We may not allways agree dan but you do post sense.
I dont have the foggiest about what User is accusing me of either tbh.
I can understand Users accusation of "wrong attitude" if wrong attitude equates simply to a willingness to break the rules - full stop - regardless of any other circumstances.
But this negates the whole basis for debate.
The question was ; 
"Beyond the mantra "its against the law therefore its wrong" that seems to get churned out with zombie like repetition i have not so far heard one compelling arguement against rljing where it is safe to cyclist and others and causes offence to no-one. "
A final resorting back to the "its against the law therefore its wrong" opinion would suggest that there is no compelling arguement.


----------



## apollo179 (29 Aug 2011)

[QUOTE 1512213"]
You'll notice that I've not mentioned the law. It's you who is obsessed with it. 

If your claim that you only ever rlj at deserted lights is true then I can understand your confusion. That fact though is that this is the porkie that many rljers tell. And the fact that they tell it shows that they understand completely -they're distancing themselves from what they know are qualified problems with rljing.
[/quote]

So you have no arguement against safe responsible rljing .


----------



## Angelfishsolo (29 Aug 2011)

apollo179 said:


> So you have no arguement against safe responsible rljing .
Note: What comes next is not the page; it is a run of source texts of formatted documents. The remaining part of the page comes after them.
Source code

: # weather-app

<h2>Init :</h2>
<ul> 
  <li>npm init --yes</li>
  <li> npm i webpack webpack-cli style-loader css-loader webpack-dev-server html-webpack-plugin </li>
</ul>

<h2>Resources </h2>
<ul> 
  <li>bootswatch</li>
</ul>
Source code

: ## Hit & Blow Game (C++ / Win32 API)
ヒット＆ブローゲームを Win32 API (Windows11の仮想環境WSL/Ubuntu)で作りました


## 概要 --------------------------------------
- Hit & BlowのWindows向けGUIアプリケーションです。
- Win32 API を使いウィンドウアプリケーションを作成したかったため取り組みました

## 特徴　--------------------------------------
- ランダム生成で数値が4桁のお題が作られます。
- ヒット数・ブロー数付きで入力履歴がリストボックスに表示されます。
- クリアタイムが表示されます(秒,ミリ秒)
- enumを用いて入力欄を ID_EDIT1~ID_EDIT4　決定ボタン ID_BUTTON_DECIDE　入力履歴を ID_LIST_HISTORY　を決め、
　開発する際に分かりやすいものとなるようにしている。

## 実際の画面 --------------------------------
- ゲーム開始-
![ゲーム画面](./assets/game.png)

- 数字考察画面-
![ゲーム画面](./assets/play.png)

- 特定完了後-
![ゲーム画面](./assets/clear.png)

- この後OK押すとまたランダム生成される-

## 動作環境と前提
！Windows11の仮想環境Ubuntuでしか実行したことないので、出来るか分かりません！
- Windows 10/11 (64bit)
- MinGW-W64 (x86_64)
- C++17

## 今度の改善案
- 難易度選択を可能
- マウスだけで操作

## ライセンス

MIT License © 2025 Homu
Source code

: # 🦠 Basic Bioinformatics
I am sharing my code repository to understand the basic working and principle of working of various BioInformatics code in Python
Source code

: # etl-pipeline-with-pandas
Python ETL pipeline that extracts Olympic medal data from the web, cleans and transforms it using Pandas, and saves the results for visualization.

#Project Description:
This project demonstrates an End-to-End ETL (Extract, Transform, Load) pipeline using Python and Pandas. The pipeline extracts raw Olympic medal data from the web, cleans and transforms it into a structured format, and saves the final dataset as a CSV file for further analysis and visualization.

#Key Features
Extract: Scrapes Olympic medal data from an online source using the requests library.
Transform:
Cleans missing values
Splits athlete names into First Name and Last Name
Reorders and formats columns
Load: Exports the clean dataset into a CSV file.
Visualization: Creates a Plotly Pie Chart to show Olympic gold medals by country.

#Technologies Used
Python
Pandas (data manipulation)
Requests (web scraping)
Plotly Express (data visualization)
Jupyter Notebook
I fail to see how anyone can responsibly run a red light.


----------



## apollo179 (29 Aug 2011)

Angelfishsolo said:


> I fail to see how anyone can responsibly run a red light.



Hi - welcome back. Are we still speaking to each other ?


----------



## Angelfishsolo (29 Aug 2011)

apollo179 said:


> Hi - welcome back. Are we still speaking to each other ?



I am discussing the responsibility of riding a bicycle. You can not responsibly run a red light full stop.


----------



## dellzeqq (29 Aug 2011)

apollo179 said:


> Ouch.
> Difficult choice - arrogant prick or a mentally subnormal person.
> But that is half the problem with the rlj that it turns a large number of otherwise law abiding and socially responsible people into arrogant prick or a mentally subnormal persons - which i regards as the unfortunate outcome of an imperfect approach to policing cyclists.


weak, specious, self-serving. Don't ever try to register for one of my rides


----------



## Angelfishsolo (29 Aug 2011)

dellzeqq said:


> weak, specious, self-serving. Don't ever try to register for one of my rides


----------



## apollo179 (29 Aug 2011)

Angelfishsolo said:


> I am discussing the responsibility of riding a bicycle. You can not responsibly run a red light full stop.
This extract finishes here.